## TASK REQUIREMENTS
Find every line below where the word "Utilizzo" occurs. Then say how many there are, giving only the number.

++++++++

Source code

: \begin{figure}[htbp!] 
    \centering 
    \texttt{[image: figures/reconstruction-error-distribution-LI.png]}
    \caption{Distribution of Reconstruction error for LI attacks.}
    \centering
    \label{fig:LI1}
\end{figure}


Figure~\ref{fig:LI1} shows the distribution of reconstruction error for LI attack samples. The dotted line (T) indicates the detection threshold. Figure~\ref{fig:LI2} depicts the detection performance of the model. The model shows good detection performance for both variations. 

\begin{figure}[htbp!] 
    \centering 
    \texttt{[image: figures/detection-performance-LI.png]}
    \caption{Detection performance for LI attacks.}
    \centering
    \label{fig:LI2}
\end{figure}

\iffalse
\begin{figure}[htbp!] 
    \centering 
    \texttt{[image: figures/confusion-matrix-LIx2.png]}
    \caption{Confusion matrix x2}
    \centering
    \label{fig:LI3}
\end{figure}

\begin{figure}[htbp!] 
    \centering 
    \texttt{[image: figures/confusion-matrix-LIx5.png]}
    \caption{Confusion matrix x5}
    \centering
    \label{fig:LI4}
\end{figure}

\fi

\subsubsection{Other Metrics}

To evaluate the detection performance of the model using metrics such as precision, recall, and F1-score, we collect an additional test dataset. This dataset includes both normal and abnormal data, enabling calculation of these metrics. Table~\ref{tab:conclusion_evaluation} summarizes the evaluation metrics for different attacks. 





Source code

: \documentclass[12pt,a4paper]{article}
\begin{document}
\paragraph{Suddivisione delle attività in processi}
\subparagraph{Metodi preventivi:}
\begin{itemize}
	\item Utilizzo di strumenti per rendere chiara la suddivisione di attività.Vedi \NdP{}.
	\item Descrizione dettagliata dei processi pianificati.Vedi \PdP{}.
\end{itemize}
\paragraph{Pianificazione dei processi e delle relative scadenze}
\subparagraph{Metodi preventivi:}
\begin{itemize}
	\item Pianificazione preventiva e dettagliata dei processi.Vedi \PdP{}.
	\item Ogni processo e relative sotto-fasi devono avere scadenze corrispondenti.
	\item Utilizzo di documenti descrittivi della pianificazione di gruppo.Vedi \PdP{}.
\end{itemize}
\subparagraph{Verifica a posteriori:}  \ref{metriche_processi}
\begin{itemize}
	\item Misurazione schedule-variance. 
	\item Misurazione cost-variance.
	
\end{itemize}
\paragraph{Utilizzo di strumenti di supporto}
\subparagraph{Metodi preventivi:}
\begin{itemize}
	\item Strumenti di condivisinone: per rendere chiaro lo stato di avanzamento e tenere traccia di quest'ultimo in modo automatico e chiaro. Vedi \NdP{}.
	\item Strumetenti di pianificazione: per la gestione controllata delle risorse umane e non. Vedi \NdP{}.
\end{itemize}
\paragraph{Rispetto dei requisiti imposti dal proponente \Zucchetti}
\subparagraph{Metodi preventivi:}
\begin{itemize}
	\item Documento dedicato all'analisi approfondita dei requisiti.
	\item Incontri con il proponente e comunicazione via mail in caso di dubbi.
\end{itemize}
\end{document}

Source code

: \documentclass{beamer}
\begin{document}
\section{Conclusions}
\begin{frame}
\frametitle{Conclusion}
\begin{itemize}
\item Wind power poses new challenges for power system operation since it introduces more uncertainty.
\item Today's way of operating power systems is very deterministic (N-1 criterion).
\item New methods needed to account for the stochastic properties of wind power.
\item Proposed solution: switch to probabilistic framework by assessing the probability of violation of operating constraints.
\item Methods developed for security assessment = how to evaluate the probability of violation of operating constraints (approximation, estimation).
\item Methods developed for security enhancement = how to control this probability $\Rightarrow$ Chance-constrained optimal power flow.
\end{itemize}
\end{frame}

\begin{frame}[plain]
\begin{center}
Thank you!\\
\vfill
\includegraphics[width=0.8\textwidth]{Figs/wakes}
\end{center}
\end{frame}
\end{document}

++++++++

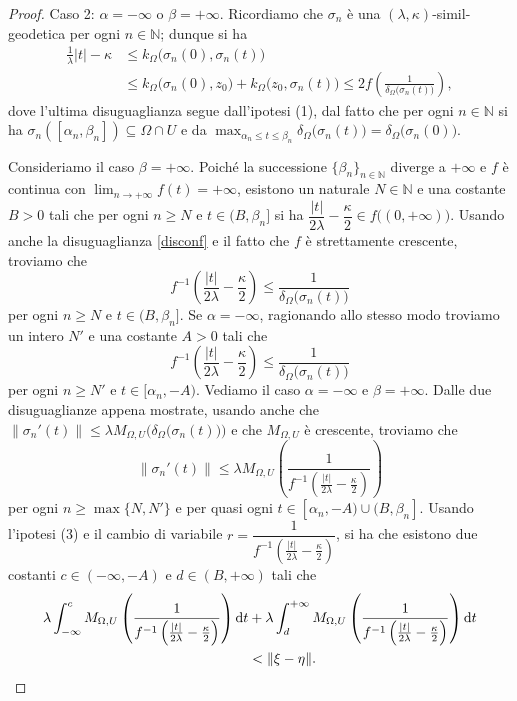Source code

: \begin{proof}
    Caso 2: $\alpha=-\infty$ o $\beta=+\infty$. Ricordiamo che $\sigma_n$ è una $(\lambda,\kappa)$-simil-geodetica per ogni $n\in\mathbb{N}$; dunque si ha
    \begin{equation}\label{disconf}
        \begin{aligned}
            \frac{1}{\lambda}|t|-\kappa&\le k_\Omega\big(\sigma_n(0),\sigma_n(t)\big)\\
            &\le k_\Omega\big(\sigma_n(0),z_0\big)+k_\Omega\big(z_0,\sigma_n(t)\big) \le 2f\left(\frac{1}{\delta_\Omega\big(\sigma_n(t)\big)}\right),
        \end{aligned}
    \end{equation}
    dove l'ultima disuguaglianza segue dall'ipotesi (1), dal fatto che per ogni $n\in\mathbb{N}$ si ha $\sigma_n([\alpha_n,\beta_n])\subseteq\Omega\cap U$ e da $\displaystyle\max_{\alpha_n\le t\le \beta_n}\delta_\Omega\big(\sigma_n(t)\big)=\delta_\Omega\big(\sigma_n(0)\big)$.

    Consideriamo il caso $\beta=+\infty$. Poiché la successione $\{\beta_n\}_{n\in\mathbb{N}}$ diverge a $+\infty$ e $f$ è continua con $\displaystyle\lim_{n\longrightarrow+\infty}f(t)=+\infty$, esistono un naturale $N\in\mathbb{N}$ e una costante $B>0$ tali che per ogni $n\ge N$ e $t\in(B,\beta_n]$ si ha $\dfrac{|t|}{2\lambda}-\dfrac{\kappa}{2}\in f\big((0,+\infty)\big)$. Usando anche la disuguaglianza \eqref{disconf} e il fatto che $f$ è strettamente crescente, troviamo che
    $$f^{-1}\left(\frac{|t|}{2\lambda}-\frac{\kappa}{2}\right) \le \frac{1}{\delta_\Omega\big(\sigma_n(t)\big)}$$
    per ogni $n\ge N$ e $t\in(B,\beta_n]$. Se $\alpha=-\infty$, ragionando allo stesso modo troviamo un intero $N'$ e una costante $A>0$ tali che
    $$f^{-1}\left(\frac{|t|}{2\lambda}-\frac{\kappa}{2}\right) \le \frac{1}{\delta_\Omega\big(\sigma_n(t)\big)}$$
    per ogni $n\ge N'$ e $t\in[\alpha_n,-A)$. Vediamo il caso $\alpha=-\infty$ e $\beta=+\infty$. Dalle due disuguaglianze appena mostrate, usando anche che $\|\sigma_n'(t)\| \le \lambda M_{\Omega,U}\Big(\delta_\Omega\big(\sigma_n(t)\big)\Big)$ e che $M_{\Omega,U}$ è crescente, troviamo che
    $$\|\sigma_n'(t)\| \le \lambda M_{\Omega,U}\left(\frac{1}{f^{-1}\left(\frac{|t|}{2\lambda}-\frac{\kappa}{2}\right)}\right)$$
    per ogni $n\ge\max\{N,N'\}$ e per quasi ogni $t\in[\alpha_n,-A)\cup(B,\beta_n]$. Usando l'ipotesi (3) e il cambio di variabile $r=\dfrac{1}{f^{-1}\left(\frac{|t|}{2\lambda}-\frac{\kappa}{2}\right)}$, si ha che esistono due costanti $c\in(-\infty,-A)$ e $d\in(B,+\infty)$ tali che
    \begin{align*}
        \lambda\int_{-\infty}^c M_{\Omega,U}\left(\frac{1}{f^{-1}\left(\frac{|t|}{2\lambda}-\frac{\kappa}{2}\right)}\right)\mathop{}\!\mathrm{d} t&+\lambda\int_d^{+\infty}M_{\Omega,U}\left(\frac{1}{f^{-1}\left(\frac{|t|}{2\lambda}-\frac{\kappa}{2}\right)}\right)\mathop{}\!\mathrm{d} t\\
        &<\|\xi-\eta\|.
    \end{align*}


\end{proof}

++++++++

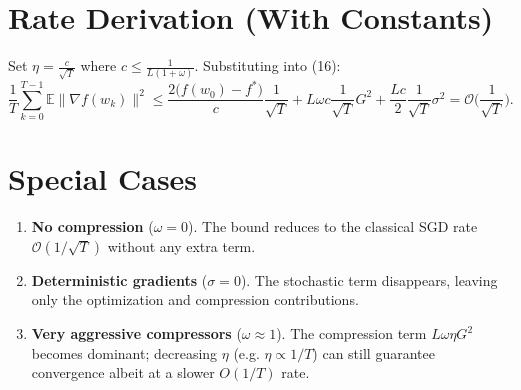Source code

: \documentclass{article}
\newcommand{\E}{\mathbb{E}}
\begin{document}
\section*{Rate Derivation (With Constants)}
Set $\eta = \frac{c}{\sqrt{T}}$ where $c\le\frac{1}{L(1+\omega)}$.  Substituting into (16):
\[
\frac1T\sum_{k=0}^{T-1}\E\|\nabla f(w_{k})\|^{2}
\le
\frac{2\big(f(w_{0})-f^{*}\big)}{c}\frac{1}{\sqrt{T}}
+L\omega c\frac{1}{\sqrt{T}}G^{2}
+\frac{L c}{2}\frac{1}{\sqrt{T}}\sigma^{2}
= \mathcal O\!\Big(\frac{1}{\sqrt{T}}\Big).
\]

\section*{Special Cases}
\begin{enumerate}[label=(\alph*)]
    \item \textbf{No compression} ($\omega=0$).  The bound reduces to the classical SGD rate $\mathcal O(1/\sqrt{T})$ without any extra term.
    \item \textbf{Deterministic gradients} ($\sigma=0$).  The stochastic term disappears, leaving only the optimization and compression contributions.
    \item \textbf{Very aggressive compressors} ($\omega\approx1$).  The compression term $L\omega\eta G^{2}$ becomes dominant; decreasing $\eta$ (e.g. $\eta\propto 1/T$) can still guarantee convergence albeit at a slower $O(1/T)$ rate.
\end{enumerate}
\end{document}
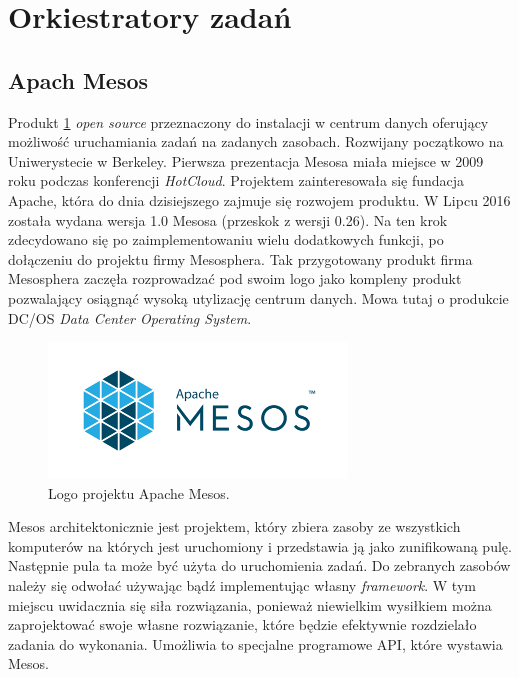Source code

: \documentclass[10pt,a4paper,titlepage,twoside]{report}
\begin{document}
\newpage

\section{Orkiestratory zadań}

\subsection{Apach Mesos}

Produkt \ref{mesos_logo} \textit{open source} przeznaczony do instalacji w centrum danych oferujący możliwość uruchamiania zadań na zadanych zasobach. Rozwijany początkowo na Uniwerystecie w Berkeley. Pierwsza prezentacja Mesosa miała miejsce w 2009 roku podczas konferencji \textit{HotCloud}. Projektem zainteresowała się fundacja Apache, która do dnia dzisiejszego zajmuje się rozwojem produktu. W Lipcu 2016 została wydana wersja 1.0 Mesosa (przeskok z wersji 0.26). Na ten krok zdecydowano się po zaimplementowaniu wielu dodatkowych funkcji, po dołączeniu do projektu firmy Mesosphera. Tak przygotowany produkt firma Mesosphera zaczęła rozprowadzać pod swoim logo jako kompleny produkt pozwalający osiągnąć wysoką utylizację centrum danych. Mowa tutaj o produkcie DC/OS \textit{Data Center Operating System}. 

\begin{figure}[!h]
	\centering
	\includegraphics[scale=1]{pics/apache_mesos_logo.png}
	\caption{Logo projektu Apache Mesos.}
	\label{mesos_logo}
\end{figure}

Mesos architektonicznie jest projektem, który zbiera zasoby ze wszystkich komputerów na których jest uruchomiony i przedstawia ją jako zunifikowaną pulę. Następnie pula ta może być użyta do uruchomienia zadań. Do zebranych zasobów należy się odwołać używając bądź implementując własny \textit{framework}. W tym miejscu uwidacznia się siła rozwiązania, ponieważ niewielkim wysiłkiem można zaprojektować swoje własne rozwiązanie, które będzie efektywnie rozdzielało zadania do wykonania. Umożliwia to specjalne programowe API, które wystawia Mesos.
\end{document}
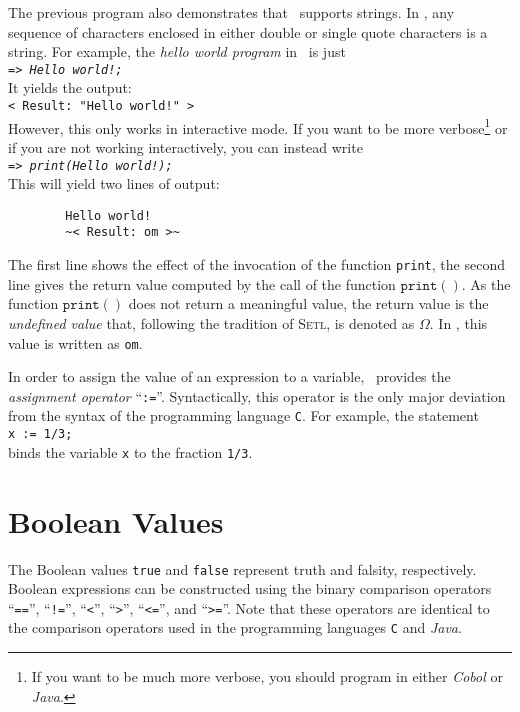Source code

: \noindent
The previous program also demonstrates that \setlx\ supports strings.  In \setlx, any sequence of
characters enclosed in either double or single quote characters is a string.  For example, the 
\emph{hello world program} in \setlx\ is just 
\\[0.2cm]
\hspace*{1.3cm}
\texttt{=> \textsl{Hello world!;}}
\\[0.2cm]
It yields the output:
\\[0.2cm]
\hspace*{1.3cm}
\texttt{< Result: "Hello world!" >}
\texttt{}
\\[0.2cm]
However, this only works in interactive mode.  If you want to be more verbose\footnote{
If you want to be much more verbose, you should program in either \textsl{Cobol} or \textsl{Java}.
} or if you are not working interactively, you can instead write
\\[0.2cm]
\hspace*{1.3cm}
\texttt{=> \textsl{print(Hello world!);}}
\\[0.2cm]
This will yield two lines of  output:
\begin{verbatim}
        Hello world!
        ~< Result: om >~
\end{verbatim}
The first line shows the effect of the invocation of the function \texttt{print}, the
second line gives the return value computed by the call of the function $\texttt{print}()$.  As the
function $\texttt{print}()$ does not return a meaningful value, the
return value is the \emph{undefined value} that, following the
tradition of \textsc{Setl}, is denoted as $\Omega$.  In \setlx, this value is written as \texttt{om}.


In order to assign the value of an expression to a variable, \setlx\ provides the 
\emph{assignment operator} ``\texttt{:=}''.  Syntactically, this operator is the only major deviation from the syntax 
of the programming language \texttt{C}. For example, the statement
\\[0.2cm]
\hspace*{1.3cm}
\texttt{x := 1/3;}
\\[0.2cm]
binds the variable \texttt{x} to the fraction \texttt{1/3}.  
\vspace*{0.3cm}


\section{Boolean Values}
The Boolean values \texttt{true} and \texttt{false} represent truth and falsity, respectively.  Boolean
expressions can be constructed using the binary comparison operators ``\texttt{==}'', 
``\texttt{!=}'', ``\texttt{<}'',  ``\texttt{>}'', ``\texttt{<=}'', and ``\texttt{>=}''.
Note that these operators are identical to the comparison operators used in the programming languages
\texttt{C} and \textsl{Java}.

++++++++

## REPLY
3